A solitary bee nest in the bank

Along the earthen bank, between the primroses, are hundreds of small holes; evidence of the nesting activity of the mining bees, a group of Ireland’s solitary bees. Unlike their honey bee relations solitary bees nest individually rather than in colonies. It is hardly solitary, however, for there is such great activity crammed into a relatively small area; their living arrangements are more suburbia than tower block but definitely not splendid isolation.  Solitary bees are notoriously difficult to identify, but fortunately most of the bees I saw were the most easily distinguishable species, the Ashy Mining Bee, with its conspicuous grey hairs.

It’s not always a solitary existence

Hundreds were busily flying onto the earthen banks, excavating holes in the friable earth for nests, then depositing stores of pollen for their larvae to eat and survive on before emerging next spring, to start the whole cycle over again.

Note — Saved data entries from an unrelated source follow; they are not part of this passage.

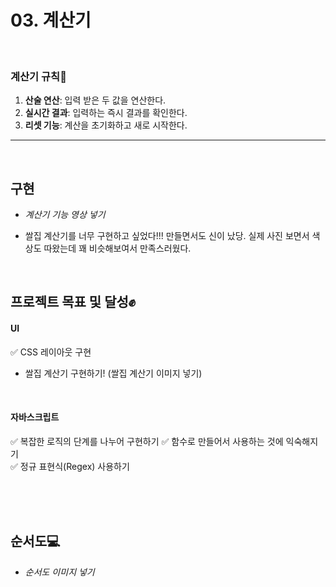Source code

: 
# 03. 계산기

<br/>

### 계산기 규칙📌
1. **산술 연산**: 입력 받은 두 값을 연산한다.
2. **실시간 결과**: 입력하는 즉시 결과를 확인한다. 
3. **리셋 기능**: 계산을 초기화하고 새로 시작한다.

---

<br/>

## 구현
 - *계산기 기능 영상 넣기*

- 쌀집 계산기를 너무 구현하고 싶었다!!! 만들면서도 신이 났당.
실제 사진 보면서 색상도 따왔는데 꽤 비슷해보여서 만족스러웠다.


<br/>

## 프로젝트 목표 및 달성✊

#### UI
✅ CSS 레이아웃 구현
- 쌀집 계산기 구현하기!
(쌀집 계산기 이미지 넣기)

<br/>

#### 자바스크립트 
✅ 복잡한 로직의 단계를 나누어 구현하기
✅ 함수로 만들어서 사용하는 것에 익숙해지기 <br/>
✅ 정규 표현식(Regex) 사용하기 <br/>

<br/><br/><br/>

## 순서도💻
- *순서도 이미지 넣기*



<br/><br/>
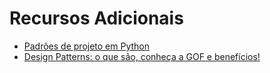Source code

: # **Recursos Adicionais**

* [Padrões de projeto em Python](https://refactoring.guru/pt-br/design-patterns/python)
* [Design Patterns: o que são, conheça a GOF e benefícios!](https://blog.betrybe.com/desenvolvimento-web/design-patterns-tudo-sobre/)
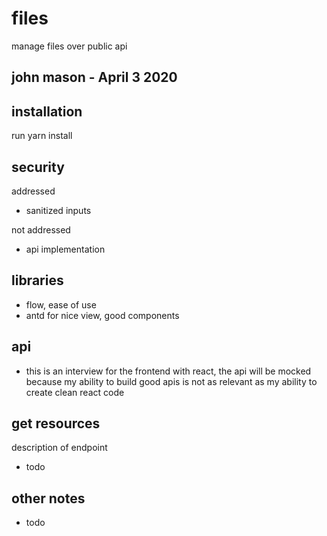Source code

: # files
manage files over public api
## john mason - April 3 2020

## installation
run yarn install

## security
addressed
- sanitized inputs

not addressed
- api implementation

## libraries
- flow, ease of use
- antd for nice view, good components

## api
- this is an interview for the frontend with react, the api will be mocked because my ability to build good apis is not as relevant as my ability to create clean react code

## get resources
description of endpoint
- todo

## other notes
- todo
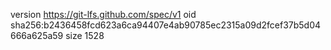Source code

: version https://git-lfs.github.com/spec/v1
oid sha256:b2436458fcd623a6ca94407e4ab90785ec2315a09d2fcef37b5d04666a625a59
size 1528
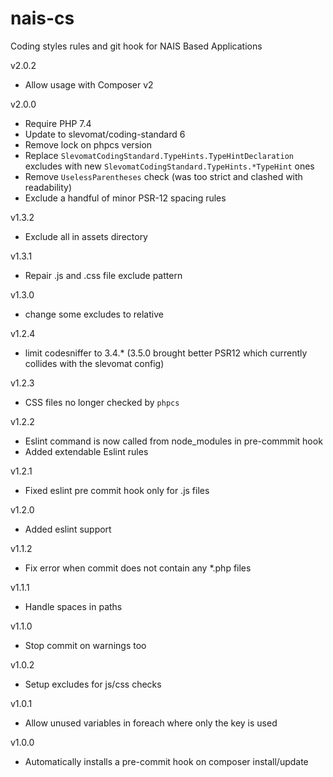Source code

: # nais-cs
Coding styles rules and git hook for NAIS Based Applications

v2.0.2
* Allow usage with Composer v2

v2.0.0
* Require PHP 7.4
* Update to slevomat/coding-standard 6
* Remove lock on phpcs version
* Replace `SlevomatCodingStandard.TypeHints.TypeHintDeclaration` excludes with new `SlevomatCodingStandard.TypeHints.*TypeHint` ones
* Remove `UselessParentheses` check (was too strict and clashed with readability)
* Exclude a handful of minor PSR-12 spacing rules

v1.3.2
* Exclude all in assets directory

v1.3.1
* Repair .js and .css file exclude pattern

v1.3.0
* change some excludes to relative

v1.2.4
* limit codesniffer to 3.4.* (3.5.0 brought better PSR12 which currently collides with the slevomat config)

v1.2.3 
* CSS files no longer checked by `phpcs`

v1.2.2
* Eslint command is now called from node_modules in pre-commmit hook
* Added extendable Eslint rules

v1.2.1
* Fixed eslint pre commit hook only for .js files

v1.2.0
* Added eslint support

v1.1.2
* Fix error when commit does not contain any *.php files

v1.1.1
* Handle spaces in paths

v1.1.0
* Stop commit on warnings too

v1.0.2
* Setup excludes for js/css checks

v1.0.1
* Allow unused variables in foreach where only the key is used

v1.0.0
* Automatically installs a pre-commit hook on composer install/update
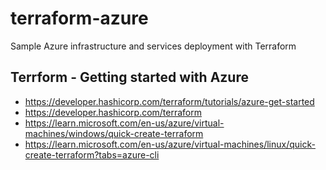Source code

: # terraform-azure

Sample Azure infrastructure and services deployment with Terraform

## Terrform - Getting started with Azure

- https://developer.hashicorp.com/terraform/tutorials/azure-get-started
- https://developer.hashicorp.com/terraform
- https://learn.microsoft.com/en-us/azure/virtual-machines/windows/quick-create-terraform
- https://learn.microsoft.com/en-us/azure/virtual-machines/linux/quick-create-terraform?tabs=azure-cli
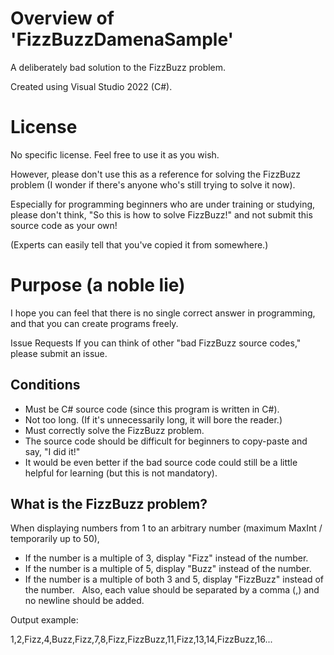 # Overview of 'FizzBuzzDamenaSample'
A deliberately bad solution to the FizzBuzz problem.

Created using Visual Studio 2022 (C#).

# License
No specific license. Feel free to use it as you wish.

However, please don't use this as a reference for solving the FizzBuzz problem
 (I wonder if there's anyone who's still trying to solve it now).

Especially for programming beginners who are under training or studying, please don't think,
 "So this is how to solve FizzBuzz!" and not submit this source code as your own!

(Experts can easily tell that you've copied it from somewhere.)

# Purpose (a noble lie)
I hope you can feel that there is no single correct answer in programming, and that you can create programs freely.

Issue Requests
If you can think of other "bad FizzBuzz source codes," please submit an issue.

## Conditions
- Must be C# source code (since this program is written in C#).
- Not too long. (If it's unnecessarily long, it will bore the reader.)
- Must correctly solve the FizzBuzz problem.
- The source code should be difficult for beginners to copy-paste and say, "I did it!"
- It would be even better if the bad source code could still be a little helpful for learning (but this is not mandatory).

## What is the FizzBuzz problem?

When displaying numbers from 1 to an arbitrary number (maximum MaxInt / temporarily up to 50),

- If the number is a multiple of 3, display "Fizz" instead of the number.
- If the number is a multiple of 5, display "Buzz" instead of the number.
- If the number is a multiple of both 3 and 5, display "FizzBuzz" instead of the number.   
Also, each value should be separated by a comma (,) and no newline should be added.

Output example:

1,2,Fizz,4,Buzz,Fizz,7,8,Fizz,FizzBuzz,11,Fizz,13,14,FizzBuzz,16...
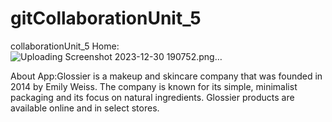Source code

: # gitCollaborationUnit_5
collaborationUnit_5
Home:![Uploading Screenshot 2023-12-30 190752.png…]()

About App:Glossier is a makeup and skincare company that was founded in 2014 by Emily Weiss. The company is known for its simple, minimalist packaging and its focus on natural ingredients. Glossier products are available online and in select stores.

They fly in spring to coincide with flowering fruit trees, of which they are one of the most important pollinators. For these creatures to survive and flourish they need to have suitable nesting habitat and adequate food resources within a relatively small area. They can forage up to 600m from the nest if they have to, but generally would forage much less if food sources are plentiful.   Knowing this, it makes me happy that we planted a few wild cherry and apple trees a number of years back, no more than about 300m from their nests as the bee flies. At the time, unbeknownst to me, I was building a relationship with these bees; I provide food for them in the form of blossoms in spring, and they reciprocate by providing me a bounty of apples and cherries in autumn. Mind you, with the cherries, it is those blasted birds the benefit more than I!